Presidential dynamics and legislative velocity in Russia, 1994–2007

Pages 588-601 | Received 01 Jul 2014, Accepted 21 Jul 2014, Published online: 21 Oct 2014
 

Abstract

Analysts of Russian politics often refer to the speed of legislative enactment when assessing the decisiveness and democratic accountability of presidential power. This article considers whether speed is a meaningful indicator of institutional dynamics during the presidencies of Boris Yeltsin and Vladimir Putin.

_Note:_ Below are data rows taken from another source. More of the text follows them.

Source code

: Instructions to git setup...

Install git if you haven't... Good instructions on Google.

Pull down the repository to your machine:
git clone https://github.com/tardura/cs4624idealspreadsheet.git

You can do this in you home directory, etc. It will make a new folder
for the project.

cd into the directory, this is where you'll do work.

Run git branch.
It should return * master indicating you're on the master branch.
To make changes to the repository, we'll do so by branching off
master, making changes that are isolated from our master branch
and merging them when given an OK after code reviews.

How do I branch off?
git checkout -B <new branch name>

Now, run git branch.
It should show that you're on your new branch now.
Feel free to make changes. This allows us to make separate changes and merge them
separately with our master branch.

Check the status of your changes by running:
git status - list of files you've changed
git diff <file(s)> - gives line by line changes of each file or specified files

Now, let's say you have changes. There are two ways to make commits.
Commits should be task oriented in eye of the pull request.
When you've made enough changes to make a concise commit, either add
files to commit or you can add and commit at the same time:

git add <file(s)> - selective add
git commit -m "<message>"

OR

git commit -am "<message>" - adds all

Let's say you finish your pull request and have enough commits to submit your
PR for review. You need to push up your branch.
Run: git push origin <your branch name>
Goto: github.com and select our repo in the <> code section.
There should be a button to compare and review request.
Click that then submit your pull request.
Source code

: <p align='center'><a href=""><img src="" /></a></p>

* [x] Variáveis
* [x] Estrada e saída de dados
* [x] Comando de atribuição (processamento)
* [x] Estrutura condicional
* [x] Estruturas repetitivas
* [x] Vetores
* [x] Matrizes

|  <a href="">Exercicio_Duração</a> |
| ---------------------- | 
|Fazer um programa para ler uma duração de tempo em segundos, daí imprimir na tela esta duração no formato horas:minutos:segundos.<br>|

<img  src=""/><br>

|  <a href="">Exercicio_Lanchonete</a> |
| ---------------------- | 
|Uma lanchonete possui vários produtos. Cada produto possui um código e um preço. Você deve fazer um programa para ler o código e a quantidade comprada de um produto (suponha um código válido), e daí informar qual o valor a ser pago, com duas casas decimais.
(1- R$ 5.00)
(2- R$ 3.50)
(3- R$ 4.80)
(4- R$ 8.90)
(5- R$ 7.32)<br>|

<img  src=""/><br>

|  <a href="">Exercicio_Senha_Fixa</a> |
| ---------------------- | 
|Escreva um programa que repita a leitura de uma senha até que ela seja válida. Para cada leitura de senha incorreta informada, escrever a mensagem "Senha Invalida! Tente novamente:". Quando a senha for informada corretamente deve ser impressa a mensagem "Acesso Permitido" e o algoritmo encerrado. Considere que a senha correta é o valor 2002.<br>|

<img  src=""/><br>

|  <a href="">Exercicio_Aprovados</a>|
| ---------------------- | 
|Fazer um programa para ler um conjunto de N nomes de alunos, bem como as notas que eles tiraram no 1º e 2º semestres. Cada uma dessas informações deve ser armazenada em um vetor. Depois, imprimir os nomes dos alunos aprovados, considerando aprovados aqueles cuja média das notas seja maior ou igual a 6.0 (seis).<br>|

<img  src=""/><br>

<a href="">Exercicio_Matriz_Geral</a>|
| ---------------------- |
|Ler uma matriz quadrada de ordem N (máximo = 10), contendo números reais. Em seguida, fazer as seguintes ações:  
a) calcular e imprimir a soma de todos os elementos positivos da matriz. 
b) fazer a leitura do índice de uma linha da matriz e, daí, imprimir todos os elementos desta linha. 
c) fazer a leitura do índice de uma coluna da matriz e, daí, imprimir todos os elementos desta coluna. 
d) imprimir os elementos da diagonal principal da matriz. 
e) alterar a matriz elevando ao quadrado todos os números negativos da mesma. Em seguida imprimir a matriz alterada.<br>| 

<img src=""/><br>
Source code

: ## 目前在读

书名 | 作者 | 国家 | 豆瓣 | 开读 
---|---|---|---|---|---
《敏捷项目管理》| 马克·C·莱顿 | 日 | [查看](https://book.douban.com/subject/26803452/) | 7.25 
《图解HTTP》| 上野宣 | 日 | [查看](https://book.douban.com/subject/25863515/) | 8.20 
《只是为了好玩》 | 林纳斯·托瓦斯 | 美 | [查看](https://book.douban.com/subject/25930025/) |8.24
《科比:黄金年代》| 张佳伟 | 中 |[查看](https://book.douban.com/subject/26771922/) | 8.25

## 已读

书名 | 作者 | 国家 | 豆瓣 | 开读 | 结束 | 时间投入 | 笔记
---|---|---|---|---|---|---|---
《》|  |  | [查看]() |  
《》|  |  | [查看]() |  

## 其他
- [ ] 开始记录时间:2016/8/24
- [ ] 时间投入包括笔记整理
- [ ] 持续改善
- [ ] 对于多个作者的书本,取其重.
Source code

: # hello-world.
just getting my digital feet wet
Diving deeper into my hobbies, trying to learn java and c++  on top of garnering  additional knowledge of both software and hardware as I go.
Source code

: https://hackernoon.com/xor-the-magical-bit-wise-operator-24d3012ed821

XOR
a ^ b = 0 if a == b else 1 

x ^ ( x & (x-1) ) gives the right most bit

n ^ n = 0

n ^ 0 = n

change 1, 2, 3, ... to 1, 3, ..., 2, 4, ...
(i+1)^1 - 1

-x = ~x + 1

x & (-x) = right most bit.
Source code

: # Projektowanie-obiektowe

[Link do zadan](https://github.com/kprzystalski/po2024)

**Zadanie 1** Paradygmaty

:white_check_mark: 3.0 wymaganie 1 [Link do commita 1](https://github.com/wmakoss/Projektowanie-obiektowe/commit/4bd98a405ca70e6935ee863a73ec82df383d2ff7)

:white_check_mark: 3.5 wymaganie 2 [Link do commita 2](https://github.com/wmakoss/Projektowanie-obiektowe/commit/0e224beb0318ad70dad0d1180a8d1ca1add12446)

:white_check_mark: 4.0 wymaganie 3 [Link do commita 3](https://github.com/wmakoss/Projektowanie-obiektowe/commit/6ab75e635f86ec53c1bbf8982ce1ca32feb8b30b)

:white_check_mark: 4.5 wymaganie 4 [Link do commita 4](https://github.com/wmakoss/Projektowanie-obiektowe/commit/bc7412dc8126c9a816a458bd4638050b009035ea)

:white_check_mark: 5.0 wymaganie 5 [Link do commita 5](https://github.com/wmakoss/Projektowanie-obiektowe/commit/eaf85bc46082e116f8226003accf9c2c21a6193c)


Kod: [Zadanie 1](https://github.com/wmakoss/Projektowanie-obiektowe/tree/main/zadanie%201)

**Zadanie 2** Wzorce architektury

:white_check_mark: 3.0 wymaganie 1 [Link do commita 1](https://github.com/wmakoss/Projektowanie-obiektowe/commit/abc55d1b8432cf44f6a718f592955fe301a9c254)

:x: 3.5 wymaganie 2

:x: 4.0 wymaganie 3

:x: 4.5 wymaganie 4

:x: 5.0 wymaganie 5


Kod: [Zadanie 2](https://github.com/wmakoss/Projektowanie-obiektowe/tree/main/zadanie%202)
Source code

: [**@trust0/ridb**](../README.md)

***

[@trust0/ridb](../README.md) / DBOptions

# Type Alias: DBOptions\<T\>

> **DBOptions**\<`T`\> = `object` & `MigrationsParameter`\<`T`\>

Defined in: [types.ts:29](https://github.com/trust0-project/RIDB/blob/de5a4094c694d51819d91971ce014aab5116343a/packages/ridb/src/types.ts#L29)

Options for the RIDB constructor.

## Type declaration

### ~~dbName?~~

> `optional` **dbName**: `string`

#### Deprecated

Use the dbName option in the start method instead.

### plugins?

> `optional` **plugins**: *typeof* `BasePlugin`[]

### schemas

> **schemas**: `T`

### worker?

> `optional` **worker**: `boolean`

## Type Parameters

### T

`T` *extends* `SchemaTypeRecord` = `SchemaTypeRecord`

Drawing on an original data set of 251 important laws passed in Russia between 1994 and 2007, it examines how patterns of legislative velocity can shed light on the different forms of democratic (minority and coalitional) and authoritarian presidential rule that have existed under the 1993 Constitution.

Acknowledgements

I wish to thank Dave Armstrong, Ben Noble and the reviewers of this journal for their assistance and comments.

Funding

The research was supported by the Economic and Social Research Council [grant number RES-062-23-2892].

Notes on contributor

Paul Chaisty is the University Lecturer in Russian Government at St Antony's College, Oxford University. His publications include Legislative Politics and Economic Power in Russia (Palgrave, Basingstoke, 2006).

Notes

1. For an overview of the evolution of the presidentialism literature, see Elgie (Citation2005).

2. Words in parentheses were added by the author.

3. In May 1999, the Duma came close to the impeachment of Boris Yeltsin.

4. During this period, Russia is classified as “partially democratic” by the Polity IV Index and as “partly free” by the Freedom House Index. See http://www.systemicpeace.org/polity/polity4.htm (accessed 1 July 2012); http://www.freedomhouse.org/report-types/freedom-world (accessed 20 December 2013).

5. There are two parliamentary sessions each year: autumn and spring.

6. For example, 771 laws were enacted during the third Duma.

7. Survival analysis takes alternative forms, and distributional assumptions differ in the various models. In parametric modelling, which is preferred in this study for its relative ease of interpretation, exponential regression would assume that bills are no more or less likely to be enacted during the period of observation. This assumption is potentially problematic as legislators are more likely to rush to enact laws as elections draw close. Weibull regression does not make such assumptions; it allows for the enactment of bills to increase or decrease over time. These assumptions appear more realistic for parliamentary laws; hence, a Weibull model is used in this analysis.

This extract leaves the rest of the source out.